The group, however, is dominated by lesser known Iraqis, many of whom remained in their country during Saddam’s 23-year dictatorship. A Turkoman woman and an Assyrian Christian are on the list, as well as a human rights activist and a member of Iraq’s Communist Party.
“The launch of the Governing Council will mean that Iraqis play a more central role in running their country,” Bremer said in a speech on Iraqi television Saturday. “It will represent the diversity of Iraq: whether you are Shiite or Sunni, Arab or Kurd, Baghdadi or Basrawi, man or woman, you will see yourself represented in this council.”
The panel is meant to be the forerunner of a larger constitutional assembly that will have about a year to draft a new constitution. A senior Western diplomat has told The Associated Press that a preliminary constitutional committee is expected to be named within two to three weeks.
By mid- to late-September, the 200-250 strong Constitutional Convention is expected to take office and begin deliberations. The convention is expected to take nine months to a year to produce a draft constitution, after which Iraqis will hold a referendum to vote on the document. Free elections to pick a government are expected to follow.
In the streets, Iraqis welcomed the move.
“The formation of this council which represents all sectors of Iraqi society is the birth of democracy in the country. It is better than Saddam’s government of destruction and dictatorship,” said Razzak Abdul-Zahra, a 35-year-old engineer.
Others were hopeful but skeptical of U.S. intentions.

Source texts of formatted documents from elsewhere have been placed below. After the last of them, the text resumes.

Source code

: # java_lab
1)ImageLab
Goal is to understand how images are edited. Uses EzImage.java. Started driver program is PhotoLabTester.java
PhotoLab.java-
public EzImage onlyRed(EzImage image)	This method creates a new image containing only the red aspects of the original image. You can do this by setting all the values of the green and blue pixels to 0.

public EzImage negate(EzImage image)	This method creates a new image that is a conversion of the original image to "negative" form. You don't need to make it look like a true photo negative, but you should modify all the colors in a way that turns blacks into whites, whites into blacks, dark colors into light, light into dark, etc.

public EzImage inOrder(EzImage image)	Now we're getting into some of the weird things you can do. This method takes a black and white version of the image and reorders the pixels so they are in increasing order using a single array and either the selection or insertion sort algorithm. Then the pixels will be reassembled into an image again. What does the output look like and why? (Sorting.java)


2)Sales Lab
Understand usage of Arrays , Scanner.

“We do not want to see this council used by the Americans as a tool to achieve their goals in Iraq,” said Bassem al-Duleimi, a 22-year-old university student.
The U.S.-led administration has revised its plans for the council several times. At one point it was envisioned as only a consultative panel, but Bremer later acceded to Iraqi demands that it be given real political power.
Adel Noory Mohammed, a leader of the Kurdistan Islamic Union, one of the groups represented on the council, said it is in the interests of both the Iraqis and the Americans that the council be given wide powers.
“If the Americans do not get this done quickly they will lose even more legitimacy and popularity in the eyes of the Iraqi people and they will put themselves under enormous pressure,” he said. “The new government, if it is a strong government, will have the respect of the Iraqi street, and people will obey it.”